Source texts of formatted documents:
Content starts

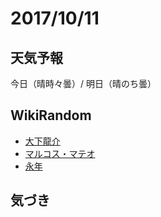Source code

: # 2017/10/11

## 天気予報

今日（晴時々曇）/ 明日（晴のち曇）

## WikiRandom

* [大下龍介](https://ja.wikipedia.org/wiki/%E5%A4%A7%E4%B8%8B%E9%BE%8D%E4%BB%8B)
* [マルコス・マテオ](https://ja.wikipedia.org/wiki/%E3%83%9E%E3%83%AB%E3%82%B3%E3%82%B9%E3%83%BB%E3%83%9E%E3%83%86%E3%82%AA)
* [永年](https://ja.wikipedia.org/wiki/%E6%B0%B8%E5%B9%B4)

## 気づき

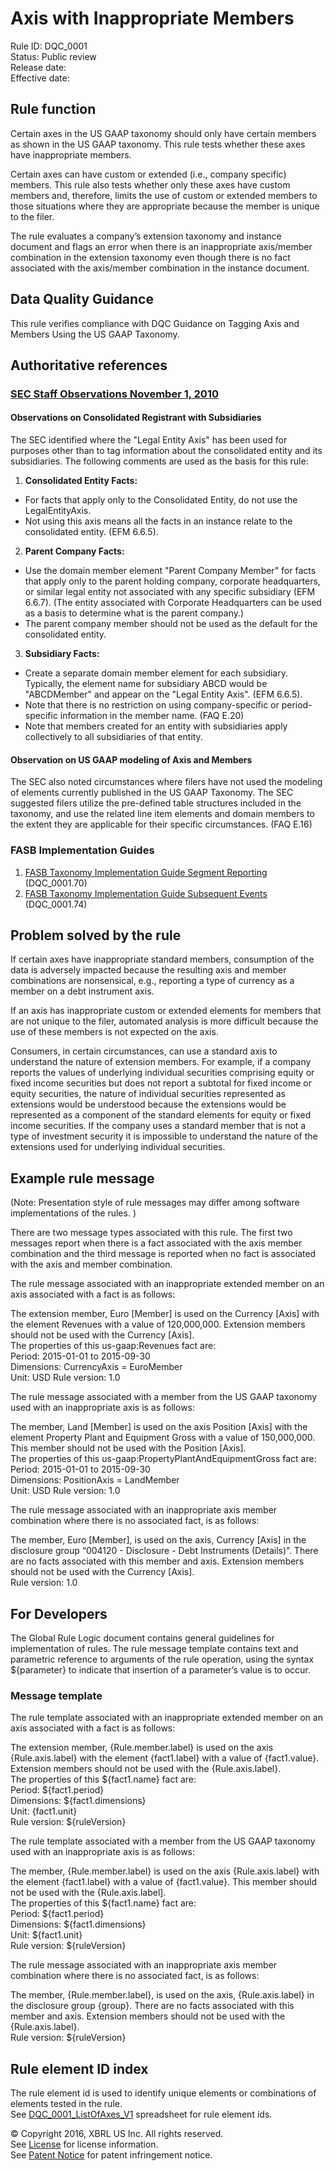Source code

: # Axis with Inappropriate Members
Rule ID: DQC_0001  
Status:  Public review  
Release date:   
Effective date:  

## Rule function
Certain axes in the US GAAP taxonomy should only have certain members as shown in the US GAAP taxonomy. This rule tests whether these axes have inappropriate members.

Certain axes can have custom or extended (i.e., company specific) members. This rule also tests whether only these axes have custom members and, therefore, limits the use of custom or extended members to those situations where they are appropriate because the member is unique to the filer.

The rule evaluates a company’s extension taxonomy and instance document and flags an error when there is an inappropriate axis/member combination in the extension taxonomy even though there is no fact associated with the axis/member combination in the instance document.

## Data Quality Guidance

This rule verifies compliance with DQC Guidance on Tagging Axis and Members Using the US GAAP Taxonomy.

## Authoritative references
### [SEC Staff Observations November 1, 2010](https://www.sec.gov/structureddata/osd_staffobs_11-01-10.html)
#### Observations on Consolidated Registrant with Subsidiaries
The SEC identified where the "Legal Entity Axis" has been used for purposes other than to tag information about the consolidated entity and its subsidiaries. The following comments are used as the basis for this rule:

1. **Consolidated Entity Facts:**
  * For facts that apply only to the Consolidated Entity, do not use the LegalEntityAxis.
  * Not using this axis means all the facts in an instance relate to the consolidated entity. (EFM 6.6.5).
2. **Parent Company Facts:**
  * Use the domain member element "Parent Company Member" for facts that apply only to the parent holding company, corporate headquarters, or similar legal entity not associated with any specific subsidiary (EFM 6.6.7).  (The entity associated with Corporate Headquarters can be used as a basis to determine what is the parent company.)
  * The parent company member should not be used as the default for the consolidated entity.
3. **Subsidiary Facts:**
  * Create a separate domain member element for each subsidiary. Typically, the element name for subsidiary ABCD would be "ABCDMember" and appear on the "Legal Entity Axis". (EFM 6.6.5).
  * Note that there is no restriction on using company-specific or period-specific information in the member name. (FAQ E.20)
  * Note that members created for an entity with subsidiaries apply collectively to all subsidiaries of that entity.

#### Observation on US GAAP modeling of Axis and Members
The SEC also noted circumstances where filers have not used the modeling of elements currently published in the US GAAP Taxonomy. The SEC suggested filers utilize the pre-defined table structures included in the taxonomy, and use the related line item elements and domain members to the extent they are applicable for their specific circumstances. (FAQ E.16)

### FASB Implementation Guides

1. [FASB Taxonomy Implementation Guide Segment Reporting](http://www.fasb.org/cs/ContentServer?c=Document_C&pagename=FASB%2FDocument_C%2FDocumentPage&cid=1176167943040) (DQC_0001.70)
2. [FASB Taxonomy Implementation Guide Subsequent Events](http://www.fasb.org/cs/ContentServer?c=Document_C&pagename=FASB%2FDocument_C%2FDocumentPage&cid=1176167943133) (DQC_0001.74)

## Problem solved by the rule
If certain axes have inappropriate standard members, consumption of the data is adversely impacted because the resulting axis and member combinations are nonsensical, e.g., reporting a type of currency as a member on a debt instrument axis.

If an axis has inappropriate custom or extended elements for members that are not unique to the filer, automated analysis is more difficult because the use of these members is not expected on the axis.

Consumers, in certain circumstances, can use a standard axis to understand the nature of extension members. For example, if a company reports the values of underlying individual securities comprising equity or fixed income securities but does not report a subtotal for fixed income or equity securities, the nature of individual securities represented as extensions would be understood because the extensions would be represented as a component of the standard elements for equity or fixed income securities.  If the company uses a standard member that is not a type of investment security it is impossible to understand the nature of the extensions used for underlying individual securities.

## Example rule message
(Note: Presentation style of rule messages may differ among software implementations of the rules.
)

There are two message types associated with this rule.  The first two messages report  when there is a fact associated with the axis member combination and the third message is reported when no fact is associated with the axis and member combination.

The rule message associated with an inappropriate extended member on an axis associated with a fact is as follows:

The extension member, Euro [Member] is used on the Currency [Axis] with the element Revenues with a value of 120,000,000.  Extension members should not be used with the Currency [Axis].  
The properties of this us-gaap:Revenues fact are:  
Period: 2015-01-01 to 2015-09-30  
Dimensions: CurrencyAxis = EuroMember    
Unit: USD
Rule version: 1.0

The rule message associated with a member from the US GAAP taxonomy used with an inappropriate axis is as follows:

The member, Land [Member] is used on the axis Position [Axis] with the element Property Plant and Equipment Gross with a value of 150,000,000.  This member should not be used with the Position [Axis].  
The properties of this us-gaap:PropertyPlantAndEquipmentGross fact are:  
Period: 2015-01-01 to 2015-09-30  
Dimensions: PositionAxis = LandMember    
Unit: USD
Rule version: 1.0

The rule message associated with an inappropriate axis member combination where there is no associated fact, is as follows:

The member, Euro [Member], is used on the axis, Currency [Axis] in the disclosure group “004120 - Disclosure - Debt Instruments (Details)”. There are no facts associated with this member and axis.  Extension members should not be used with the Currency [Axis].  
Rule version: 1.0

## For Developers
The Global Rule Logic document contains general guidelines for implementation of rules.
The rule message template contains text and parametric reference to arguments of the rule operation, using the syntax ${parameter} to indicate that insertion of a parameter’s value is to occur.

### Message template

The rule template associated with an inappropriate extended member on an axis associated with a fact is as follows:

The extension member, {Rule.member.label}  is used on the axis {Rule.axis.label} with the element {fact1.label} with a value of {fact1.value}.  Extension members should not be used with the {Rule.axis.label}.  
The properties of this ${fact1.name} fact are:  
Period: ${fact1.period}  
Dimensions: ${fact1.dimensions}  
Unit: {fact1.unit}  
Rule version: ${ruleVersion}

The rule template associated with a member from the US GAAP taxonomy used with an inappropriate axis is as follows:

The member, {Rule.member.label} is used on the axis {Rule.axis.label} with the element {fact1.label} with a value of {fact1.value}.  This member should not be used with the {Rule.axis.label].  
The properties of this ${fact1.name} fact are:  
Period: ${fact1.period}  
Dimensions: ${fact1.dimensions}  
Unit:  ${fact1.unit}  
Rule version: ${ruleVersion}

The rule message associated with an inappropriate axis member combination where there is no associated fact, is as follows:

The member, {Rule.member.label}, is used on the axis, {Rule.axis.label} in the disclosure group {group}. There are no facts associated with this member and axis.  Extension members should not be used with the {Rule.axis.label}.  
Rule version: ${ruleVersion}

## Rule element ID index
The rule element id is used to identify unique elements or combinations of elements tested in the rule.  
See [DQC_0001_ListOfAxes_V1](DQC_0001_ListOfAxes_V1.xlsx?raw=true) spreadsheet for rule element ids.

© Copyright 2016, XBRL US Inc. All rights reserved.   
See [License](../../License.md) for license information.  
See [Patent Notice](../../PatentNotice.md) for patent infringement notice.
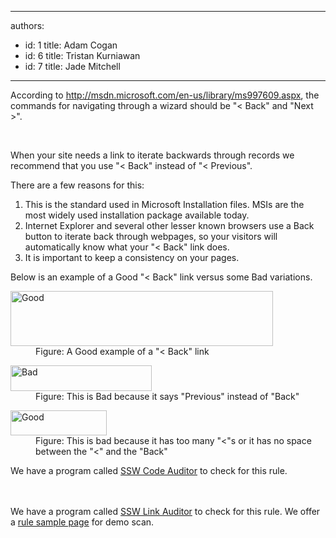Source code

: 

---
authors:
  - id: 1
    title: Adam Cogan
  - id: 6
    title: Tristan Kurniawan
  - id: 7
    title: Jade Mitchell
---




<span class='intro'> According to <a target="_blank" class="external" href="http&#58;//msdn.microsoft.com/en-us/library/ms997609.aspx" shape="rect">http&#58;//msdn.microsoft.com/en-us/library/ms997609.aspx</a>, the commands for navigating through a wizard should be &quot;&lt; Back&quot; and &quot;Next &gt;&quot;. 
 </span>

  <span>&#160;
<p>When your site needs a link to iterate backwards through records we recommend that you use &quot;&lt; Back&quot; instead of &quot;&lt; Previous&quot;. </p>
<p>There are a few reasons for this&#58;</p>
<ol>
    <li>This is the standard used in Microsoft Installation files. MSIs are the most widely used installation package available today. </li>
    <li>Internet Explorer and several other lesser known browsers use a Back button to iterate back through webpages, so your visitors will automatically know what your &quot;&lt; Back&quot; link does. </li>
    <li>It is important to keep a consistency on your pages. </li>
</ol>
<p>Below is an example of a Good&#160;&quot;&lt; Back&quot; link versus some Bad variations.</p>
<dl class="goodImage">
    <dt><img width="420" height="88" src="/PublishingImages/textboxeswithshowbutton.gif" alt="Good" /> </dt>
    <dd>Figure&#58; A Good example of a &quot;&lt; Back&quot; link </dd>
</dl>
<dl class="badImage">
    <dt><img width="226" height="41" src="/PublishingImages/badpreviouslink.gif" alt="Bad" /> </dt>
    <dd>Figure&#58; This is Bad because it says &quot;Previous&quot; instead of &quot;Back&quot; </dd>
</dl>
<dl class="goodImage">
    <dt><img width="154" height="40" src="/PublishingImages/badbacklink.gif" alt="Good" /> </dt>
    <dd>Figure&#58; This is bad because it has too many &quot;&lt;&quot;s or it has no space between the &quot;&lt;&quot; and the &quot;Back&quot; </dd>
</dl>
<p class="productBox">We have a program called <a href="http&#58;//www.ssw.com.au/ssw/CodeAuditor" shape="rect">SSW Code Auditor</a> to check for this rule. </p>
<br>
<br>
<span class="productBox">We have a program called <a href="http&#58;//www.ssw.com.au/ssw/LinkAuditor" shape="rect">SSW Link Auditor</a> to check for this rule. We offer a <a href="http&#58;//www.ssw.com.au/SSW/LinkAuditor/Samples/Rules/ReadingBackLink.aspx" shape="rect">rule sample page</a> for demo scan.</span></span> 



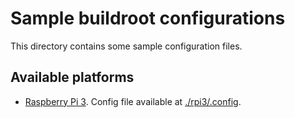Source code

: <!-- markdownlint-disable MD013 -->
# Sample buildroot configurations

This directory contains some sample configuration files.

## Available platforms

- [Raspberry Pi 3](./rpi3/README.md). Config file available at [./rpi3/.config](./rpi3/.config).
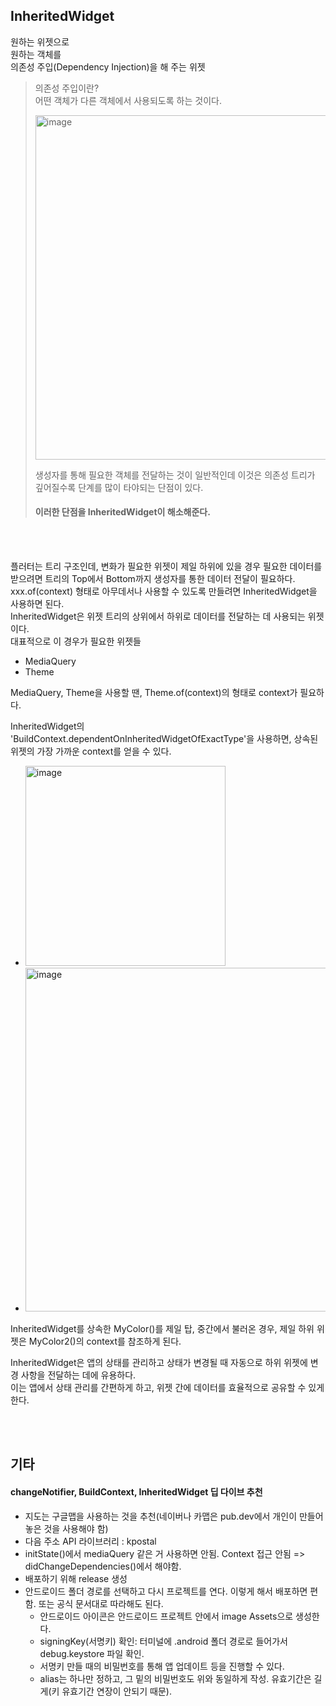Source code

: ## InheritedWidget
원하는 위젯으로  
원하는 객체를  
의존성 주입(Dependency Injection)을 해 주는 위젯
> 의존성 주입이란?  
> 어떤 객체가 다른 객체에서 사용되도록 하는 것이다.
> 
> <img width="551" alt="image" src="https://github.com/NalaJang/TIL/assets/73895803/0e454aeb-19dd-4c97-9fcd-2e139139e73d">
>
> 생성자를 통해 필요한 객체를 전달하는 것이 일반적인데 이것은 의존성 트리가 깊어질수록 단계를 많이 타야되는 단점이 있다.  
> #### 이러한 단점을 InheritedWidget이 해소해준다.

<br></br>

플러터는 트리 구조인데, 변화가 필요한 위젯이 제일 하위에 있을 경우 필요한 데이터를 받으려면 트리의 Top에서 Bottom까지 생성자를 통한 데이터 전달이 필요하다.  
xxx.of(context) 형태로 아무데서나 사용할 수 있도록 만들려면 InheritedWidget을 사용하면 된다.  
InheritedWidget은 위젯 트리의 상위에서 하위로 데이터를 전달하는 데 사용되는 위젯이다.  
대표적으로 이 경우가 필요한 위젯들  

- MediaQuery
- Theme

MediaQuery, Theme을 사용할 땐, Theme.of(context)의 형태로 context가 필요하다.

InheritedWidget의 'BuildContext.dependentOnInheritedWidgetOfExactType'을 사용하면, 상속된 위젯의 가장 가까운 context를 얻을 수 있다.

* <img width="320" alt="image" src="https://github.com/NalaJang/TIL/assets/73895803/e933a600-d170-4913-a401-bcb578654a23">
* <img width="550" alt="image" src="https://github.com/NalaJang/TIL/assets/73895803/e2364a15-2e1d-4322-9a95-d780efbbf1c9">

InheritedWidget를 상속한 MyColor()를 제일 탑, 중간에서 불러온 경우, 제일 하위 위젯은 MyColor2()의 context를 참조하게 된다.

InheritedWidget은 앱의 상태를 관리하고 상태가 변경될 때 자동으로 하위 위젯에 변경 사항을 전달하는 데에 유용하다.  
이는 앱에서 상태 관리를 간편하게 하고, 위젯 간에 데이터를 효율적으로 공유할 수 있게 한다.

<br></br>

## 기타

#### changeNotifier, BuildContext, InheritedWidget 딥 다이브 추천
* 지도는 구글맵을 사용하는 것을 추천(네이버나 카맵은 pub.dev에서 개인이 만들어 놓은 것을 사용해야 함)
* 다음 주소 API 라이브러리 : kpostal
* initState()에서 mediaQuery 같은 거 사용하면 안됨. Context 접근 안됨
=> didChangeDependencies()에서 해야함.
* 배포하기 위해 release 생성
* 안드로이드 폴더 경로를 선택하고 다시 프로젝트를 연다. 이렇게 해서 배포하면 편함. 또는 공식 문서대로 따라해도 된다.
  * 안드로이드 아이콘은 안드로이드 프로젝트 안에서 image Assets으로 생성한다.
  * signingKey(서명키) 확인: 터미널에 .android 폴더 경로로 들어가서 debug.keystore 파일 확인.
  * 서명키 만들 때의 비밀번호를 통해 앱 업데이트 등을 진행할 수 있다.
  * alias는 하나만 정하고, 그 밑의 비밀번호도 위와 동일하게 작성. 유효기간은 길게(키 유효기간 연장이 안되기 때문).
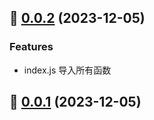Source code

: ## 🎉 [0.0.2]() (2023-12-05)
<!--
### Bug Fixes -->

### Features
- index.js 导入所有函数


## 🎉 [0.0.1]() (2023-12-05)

Content ends

▶ TASK BRIEF
Every line above that includes the string "안드로이드" should be counted, and the answer should be that number only.

▶ ANSWER SECTION
2